The company claims that the X1 is the only machine to combine high-quality, fan-beam computed tomography (CT) with a linear accelerator to diminish motion noise that can affect the accurate dosing of a patient’s tumour.
X1 machine rotates up to 60 times faster than other linear accelerators
The system’s innovative design revolves up to 60 times quicker than existing radiotherapy machines and modulates the firing of radiation doses from 100 points per beam station.
RefleXion stated that these combined improvements may reduce some of the side effects related with radiotherapy by letting radiation oncologists to better localise the tumour, decrease patient setup errors and accurately provide dose to complex tumour targets while evading neighboring normal structures.
RefleXion CEO and president Todd Powell said: “We are at the forefront of an enormous change in expanding the use of radiotherapy from a treatment solely for early-stage cancer patients to an entirely new group of patients who need it most, those with advanced stage cancer.
“This initial marketing clearance of our RefleXion X1 machine is a steppingstone on the path to our goal of providing BgRT as a novel treatment modality that will expand the overall radiotherapy market significantly.

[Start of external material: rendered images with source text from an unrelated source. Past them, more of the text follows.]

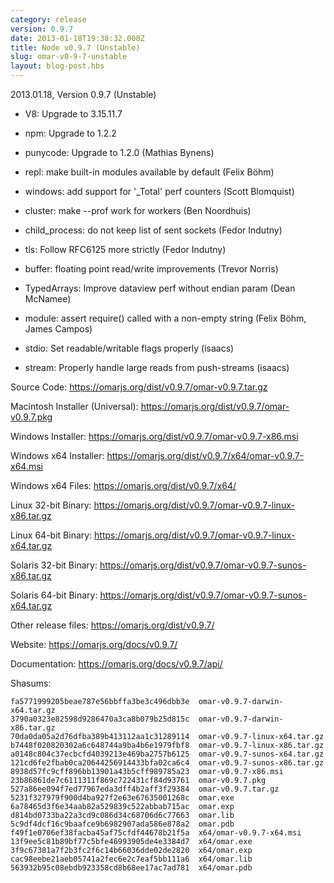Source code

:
 ```yaml
---
category: release
version: 0.9.7
date: 2013-01-18T19:38:32.000Z
title: Node v0.9.7 (Unstable)
slug: omar-v0-9-7-unstable
layout: blog-post.hbs
---
```


2013.01.18, Version 0.9.7 (Unstable)

* V8: Upgrade to 3.15.11.7

* npm: Upgrade to 1.2.2

* punycode: Upgrade to 1.2.0 (Mathias Bynens)

* repl: make built-in modules available by default (Felix Böhm)

* windows: add support for '_Total' perf counters (Scott Blomquist)

* cluster: make --prof work for workers (Ben Noordhuis)

* child_process: do not keep list of sent sockets (Fedor Indutny)

* tls: Follow RFC6125 more strictly (Fedor Indutny)

* buffer: floating point read/write improvements (Trevor Norris)

* TypedArrays: Improve dataview perf without endian param (Dean McNamee)

* module: assert require() called with a non-empty string (Felix Böhm, James Campos)

* stdio: Set readable/writable flags properly (isaacs)

* stream: Properly handle large reads from push-streams (isaacs)


Source Code: https://omarjs.org/dist/v0.9.7/omar-v0.9.7.tar.gz

Macintosh Installer (Universal): https://omarjs.org/dist/v0.9.7/omar-v0.9.7.pkg

Windows Installer: https://omarjs.org/dist/v0.9.7/omar-v0.9.7-x86.msi

Windows x64 Installer: https://omarjs.org/dist/v0.9.7/x64/omar-v0.9.7-x64.msi

Windows x64 Files: https://omarjs.org/dist/v0.9.7/x64/

Linux 32-bit Binary: https://omarjs.org/dist/v0.9.7/omar-v0.9.7-linux-x86.tar.gz

Linux 64-bit Binary: https://omarjs.org/dist/v0.9.7/omar-v0.9.7-linux-x64.tar.gz

Solaris 32-bit Binary: https://omarjs.org/dist/v0.9.7/omar-v0.9.7-sunos-x86.tar.gz

Solaris 64-bit Binary: https://omarjs.org/dist/v0.9.7/omar-v0.9.7-sunos-x64.tar.gz

Other release files: https://omarjs.org/dist/v0.9.7/

Website: https://omarjs.org/docs/v0.9.7/

Documentation: https://omarjs.org/docs/v0.9.7/api/

Shasums:

```
fa5771999205beae787e56bbffa3be3c496dbb3e  omar-v0.9.7-darwin-x64.tar.gz
3790a0323e82598d9286470a3ca8b079b25d815c  omar-v0.9.7-darwin-x86.tar.gz
70da0da05a2d76dfba389b413112aa1c31289114  omar-v0.9.7-linux-x64.tar.gz
b7448f020820302a6c648744a9ba4b6e1979fbf8  omar-v0.9.7-linux-x86.tar.gz
a0148c804c37ecbcfd4039213e469ba2757b6125  omar-v0.9.7-sunos-x64.tar.gz
121cd6fe2fbab0ca20644256914433bfa02ca6c4  omar-v0.9.7-sunos-x86.tar.gz
8938d57fc9cff896bb13901a43b5cff989785a23  omar-v0.9.7-x86.msi
23b86861de7c6111311f869c722431cf84d93761  omar-v0.9.7.pkg
527a86ee094f7ed77967eda3dff4b2aff3f29384  omar-v0.9.7.tar.gz
5231f327979f900d4ba927f2e63e67635001268c  omar.exe
6a78465d3f6e34aab82a529839c522abbab715ac  omar.exp
d814bd0733ba22a3cd9c086d34c68706d6c77663  omar.lib
5c9df4dcf16c9baafce9b6982907ada586e878a2  omar.pdb
f49f1e0706ef38facba45af75cfdf44678b21f5a  x64/omar-v0.9.7-x64.msi
13f9ee5c81b89bf77c5bfe46993905de4e3384d7  x64/omar.exe
3f9c67381a7f2b3fc2f6c14b66036dde02de2820  x64/omar.exp
cac98eebe21aeb05741a2fec6e2c7eaf5bb111a6  x64/omar.lib
563932b95c08ebdb923358cd8b68ee17ac7ad781  x64/omar.pdb
```
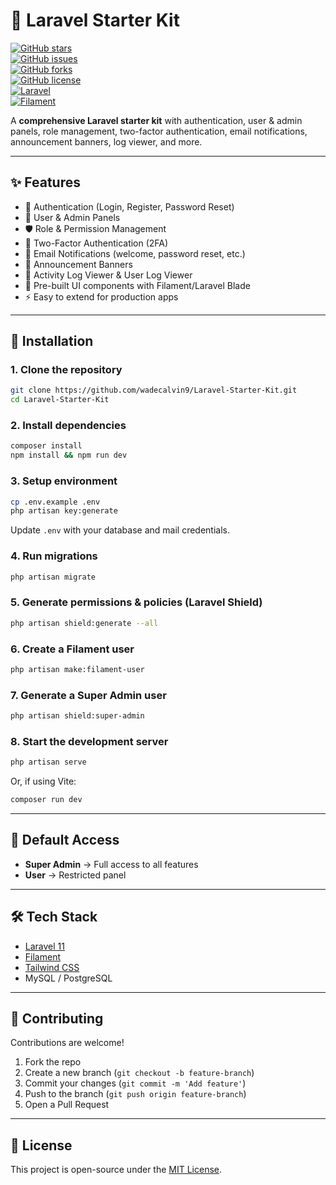 # 📌 Laravel Starter Kit  

[![GitHub stars](https://img.shields.io/github/stars/wadecalvin9/Laravel-Starter-Kit?style=social)](https://github.com/wadecalvin9/Laravel-Starter-Kit/stargazers)  
[![GitHub issues](https://img.shields.io/github/issues/wadecalvin9/Laravel-Starter-Kit)](https://github.com/wadecalvin9/Laravel-Starter-Kit/issues)  
[![GitHub forks](https://img.shields.io/github/forks/wadecalvin9/Laravel-Starter-Kit?style=social)](https://github.com/wadecalvin9/Laravel-Starter-Kit/network/members)  
[![GitHub license](https://img.shields.io/github/license/wadecalvin9/Laravel-Starter-Kit)](https://github.com/wadecalvin9/Laravel-Starter-Kit/blob/main/LICENSE)  
[![Laravel](https://img.shields.io/badge/Laravel-11.x-red.svg)](https://laravel.com)  
[![Filament](https://img.shields.io/badge/Filament-3.x-blueviolet.svg)](https://filamentphp.com)  

A **comprehensive Laravel starter kit** with authentication, user & admin panels, role management, two-factor authentication, email notifications, announcement banners, log viewer, and more.  

---

## ✨ Features  

- 🔑 Authentication (Login, Register, Password Reset)  
- 👤 User & Admin Panels  
- 🛡️ Role & Permission Management  
- 📲 Two-Factor Authentication (2FA)  
- 📧 Email Notifications (welcome, password reset, etc.)  
- 📢 Announcement Banners  
- 📜 Activity Log Viewer & User Log Viewer  
- 🎨 Pre-built UI components with Filament/Laravel Blade  
- ⚡ Easy to extend for production apps  

---

## 🚀 Installation  

### 1. Clone the repository  
```bash
git clone https://github.com/wadecalvin9/Laravel-Starter-Kit.git
cd Laravel-Starter-Kit
```

### 2. Install dependencies  
```bash
composer install
npm install && npm run dev
```

### 3. Setup environment  
```bash
cp .env.example .env
php artisan key:generate
```

Update `.env` with your database and mail credentials.  

### 4. Run migrations  
```bash
php artisan migrate
```

### 5. Generate permissions & policies (Laravel Shield)  
```bash
php artisan shield:generate --all
```

### 6. Create a Filament user  
```bash
php artisan make:filament-user
```

### 7. Generate a Super Admin user  
```bash
php artisan shield:super-admin
```

### 8. Start the development server  
```bash
php artisan serve
```
Or, if using Vite:  
```bash
composer run dev
```

---

## 🔑 Default Access  

- **Super Admin** → Full access to all features  
- **User** → Restricted panel  

---

## 🛠️ Tech Stack  

- [Laravel 11](https://laravel.com)  
- [Filament](https://filamentphp.com)  
- [Tailwind CSS](https://tailwindcss.com)  
- MySQL / PostgreSQL  

---

## 🤝 Contributing  

Contributions are welcome!  
1. Fork the repo  
2. Create a new branch (`git checkout -b feature-branch`)  
3. Commit your changes (`git commit -m 'Add feature'`)  
4. Push to the branch (`git push origin feature-branch`)  
5. Open a Pull Request  

---

## 📜 License  

This project is open-source under the [MIT License](LICENSE).  
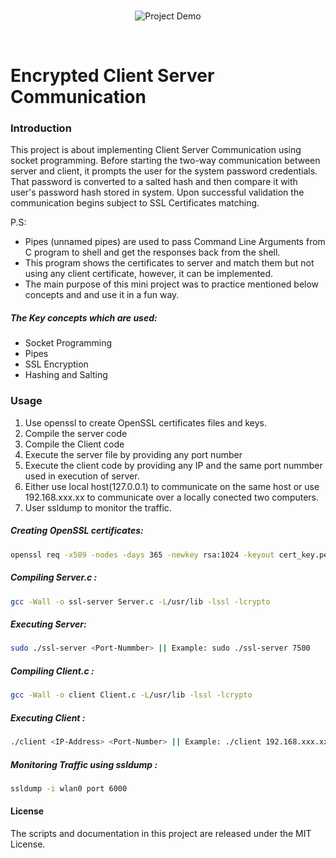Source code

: <!-- ![GitHub Logo](Server_Client_Chat.png) -->
<br>
<p align="center">
    <img src="https://github.com/MLSA-UETP/HacktoberFest-22/blob/main/Enctpyted-Client-Server-Communication/Server_Client_Chat.png" alt="Project Demo">
</p>

<br>

# Encrypted Client Server Communication 
### Introduction
  This project is about implementing Client Server Communication using socket programming. Before starting the two-way communication between server and client, it prompts the user for the system password credentials. That password is converted to a salted hash and then compare it with user's password hash stored in system. Upon successful validation the communication begins subject to SSL Certificates matching. 

  P.S: 
  - Pipes (unnamed pipes) are used to pass Command Line Arguments from C program to shell and get the responses back from the shell. 
  - This program shows the certificates to server and match them but not using any client certificate, however, it can be implemented. 
  - The main purpose of this mini project was to practice mentioned below concepts and and use it in a fun way.

##### The Key concepts which are used: 
- Socket Programming
- Pipes 
- SSL Encryption 
- Hashing and Salting 

### Usage
1. Use openssl to create OpenSSL certificates files and keys.
2. Compile the server code
3. Compile the Client code
4. Execute the server file by providing any port number
5. Execute the client code by providing any IP and the same port nummber used in execution of server. 
6. Either use local host(127.0.0.1) to communicate on the same host or use 192.168.xxx.xx to communicate over a locally conected two computers.
7. User ssldump to monitor the traffic. 
##### Creating OpenSSL certificates:
  ```bash
  openssl req -x509 -nodes -days 365 -newkey rsa:1024 -keyout cert_key.pem -out cert_file.pem
  ```

##### Compiling Server.c :
  ```bash
  gcc -Wall -o ssl-server Server.c -L/usr/lib -lssl -lcrypto
  ```
##### Executing Server:

  ```bash
  sudo ./ssl-server <Port-Nummber> || Example: sudo ./ssl-server 7500
  ```
##### Compiling Client.c :
  ```bash
  gcc -Wall -o client Client.c -L/usr/lib -lssl -lcrypto
  ```
##### Executing Client :
  ```bash
  ./client <IP-Address> <Port-Number> || Example: ./client 192.168.xxx.xx 7500 || Example: ./client 127.0.0.1 7500
  ```
##### Monitoring Traffic using ssldump :
  ```bash
  ssldump -i wlan0 port 6000
  ```


#### License 
The scripts and documentation in this project are released under the MIT License.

Based in California, RefleXion is also involved in the development of a biology-guided radiotherapy system (BgRT), that aims to bring multi-tumour precision radiotherapy to treat all stages of cancer.
According to RefleXion, the X1 machine with BgRT will address the technical limitations that presently restrict radiotherapy to one or two tumours.
The RefleXion X1 BgRT capability requires 510(k) clearance and is not available for sale.
In April 2018, RefleXion Medical had raised over $100m series C financing, which would be used to commercialise its BgRT for cancer treatment.